I loved the olive trees. The colours are so muted and beautiful.

After the olive grove, we went to two wineries: Cavas de Don Arturo and Vistandes.  We were fortunate that there were tours in English at all places we visited throughout the weekend. Several mini buses of tourists would pull up and a huge group would go off for the Spanish tour, while Jose, Claudina, John and I and two other people would take the much more private, VIP English tour.  Since our group was so small we got to see areas of the wineries that others weren't able to visit. Wine tastings at both wineries on Saturday left us a bit weary, and we went back to our hotel and slept right through dinner.  I felt better the next morning when Jose and Claudina said they slept through and missed dinner too.  They are much younger than we are!

 While in Mendoza we stayed at Huentala Boutique Hotel, which was lovely. Our room overlooked these beautiful eucalyptus trees - they are huge and covered with purple blossoms that smell like lilacs.  They were everywhere in our neighbourhood and the smell was AMAZING!

On day two, we were up early for breakfast and then on the mini bus for the mountain tour into the heart of the Andes with some of the same people who had been on the Winery Tour the day before.  The scenery was spectacular.  Huge jagged snow covered peaks that seemed to go up forever.  We pulled off the nice modern highway and took a short detour along an older version of the highway to see an ancient bridge and stopped to take photos at several points. 

Jose and Claudina at the bridge

We drove through the mountains and stopped again to get out and see Aconcagua, the tallest peak in the Western Hemisphere at 6962m (22, 841 ft).  It is also called "the roof of the Americas."   Here's some of the spectacular scenery.  As you can see, it was rather cold and snowy up in the mountains that day.

By far, the most exciting part of the day was when we stopped for lunch at a little ghost town, year round population: 1.  As we got off the minibus, everyone went around back to take pictures of the mountains.  John happened to get off and head to the front of the bus, and there, swooping around right in front of us was a huge condor.  By then everyone else was gone, so we stayed there while he took picture after picture.  When he showed them to everyone after lunch, they couldn't believe they had missed out on it!

A former hostel in the town where we stopped for lunch. 

The condor, with the red head and white ruff around his neck, just like in the cartoons!

Lunch was a typical Argentinian lunch.  We went into this big hall with long tables and were served at a buffet by an elderly woman who thought that we were all starving as she gave us enormous portions of beef milanese covered in cheese, rice, mashed potatoes, squash, lentils with beef, accompanied by three different salads plus a big basket of bread and, of course, red wine.  I think the idea was to make us all so full that we would sleep most of the way back to Mendoza.  And it worked!
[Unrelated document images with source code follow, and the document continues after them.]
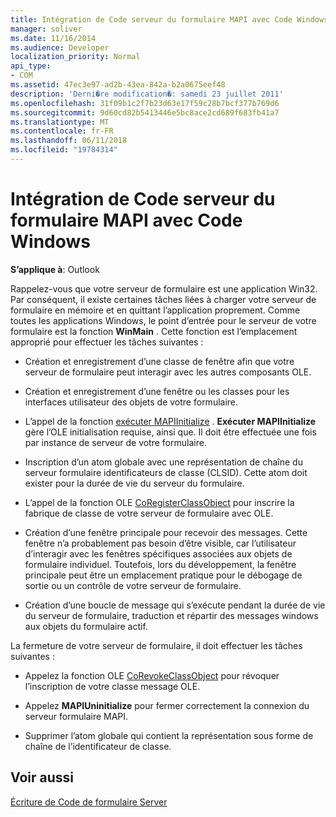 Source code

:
 ```yaml
---
title: Intégration de Code serveur du formulaire MAPI avec Code Windows
manager: soliver
ms.date: 11/16/2014
ms.audience: Developer
localization_priority: Normal
api_type:
- COM
ms.assetid: 47ec3e97-ad2b-43ea-842a-b2a0675eef48
description: 'Derni�re modification�: samedi 23 juillet 2011'
ms.openlocfilehash: 31f09b1c2f7b23d63e17f59c28b7bcf377b769d6
ms.sourcegitcommit: 9d60cd82b5413446e5bc8ace2cd689f683fb41a7
ms.translationtype: MT
ms.contentlocale: fr-FR
ms.lasthandoff: 06/11/2018
ms.locfileid: "19784314"
---
```

# <a name="integrating-mapi-form-server-code-with-windows-code"></a>Intégration de Code serveur du formulaire MAPI avec Code Windows

  
  
**S’applique à**: Outlook 
  
Rappelez-vous que votre serveur de formulaire est une application Win32. Par conséquent, il existe certaines tâches liées à charger votre serveur de formulaire en mémoire et en quittant l’application proprement. Comme toutes les applications Windows, le point d’entrée pour le serveur de votre formulaire est la fonction **WinMain** . Cette fonction est l’emplacement approprié pour effectuer les tâches suivantes : 
  
- Création et enregistrement d’une classe de fenêtre afin que votre serveur de formulaire peut interagir avec les autres composants OLE.
    
- Création et enregistrement d’une fenêtre ou les classes pour les interfaces utilisateur des objets de votre formulaire.
    
- L’appel de la fonction [exécuter MAPIInitialize](mapiinitialize.md) . **Exécuter MAPIInitialize** gère l’OLE initialisation requise, ainsi que. Il doit être effectuée une fois par instance de serveur de votre formulaire. 
    
- Inscription d’un atom globale avec une représentation de chaîne du serveur formulaire identificateurs de classe (CLSID). Cette atom doit exister pour la durée de vie du serveur du formulaire.
    
- L’appel de la fonction OLE [CoRegisterClassObject](http://msdn.microsoft.com/en-us/library/ms693407.aspx) pour inscrire la fabrique de classe de votre serveur de formulaire avec OLE. 
    
- Création d’une fenêtre principale pour recevoir des messages. Cette fenêtre n’a probablement pas besoin d’être visible, car l’utilisateur d’interagir avec les fenêtres spécifiques associées aux objets de formulaire individuel. Toutefois, lors du développement, la fenêtre principale peut être un emplacement pratique pour le débogage de sortie ou un contrôle de votre serveur de formulaire.
    
- Création d’une boucle de message qui s’exécute pendant la durée de vie du serveur de formulaire, traduction et répartir des messages windows aux objets du formulaire actif.
    
La fermeture de votre serveur de formulaire, il doit effectuer les tâches suivantes :
  
- Appelez la fonction OLE [CoRevokeClassObject](http://msdn.microsoft.com/en-us/library/ms688650%28VS.85%29.aspx) pour révoquer l’inscription de votre classe message OLE. 
    
- Appelez **MAPIUninitialize** pour fermer correctement la connexion du serveur formulaire MAPI. 
    
- Supprimer l’atom globale qui contient la représentation sous forme de chaîne de l’identificateur de classe.
    
## <a name="see-also"></a>Voir aussi



[Écriture de Code de formulaire Server](writing-form-server-code.md)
We did stop just a few miles from our lunch stop to see a natural bridge that the locals call the "Inca Bridge" which leads to hot springs.  There used to be hotel and small village there, but it was wiped out in an avalanche a few years after it open in the 1920s.  Up until recently, you could pay to cross the bridge on foot and use the hot springs, but another avalanche made that unsafe.  So now you have to admire the buildings from across the river........

Day three - Mendoza.  We went on three more winery tours, but here's the thing. The driver was picking us up at 9:30 am, we were touring three wineries and having lunch at the third winery after the tour.  I'm not sure why it did not occur to me that this meant we would be going for wine tastings starting at about 10:30 am, and then having lunch after drinking wine all morning.  The first two wineries were Alta Vista (really really good wine) and then Achaval Ferrar (really really great wine), and both in beautiful settings. Lunch at Belasco De Baquedano turned out to be a five course meal, each meal accompanied by a different wine, and each course more delicious than the previous one.  It was fantastic. But by the time lunch was finished, we had just enough time to go back to the hotel, get our luggage and head to the airport for the quick flight home. 

So much wine....

All in all it was a wonderful weekend with good food, good friends, good wine and great scenery.  We would love to go back in March, when the grape harvest is on, and visit again.  

Friday, 5 October 2012

Beautiful Buenos Aires

Back to Argentina after a crazy September - including a blizzard of professional development and special events at work.  Then the closing on the sale of John's house and all the work of moving everything he owns into either my garage, my basement or a storage locker.  Everything is moved out of his house, although it still needs to be sorted, organized and tidied a bit.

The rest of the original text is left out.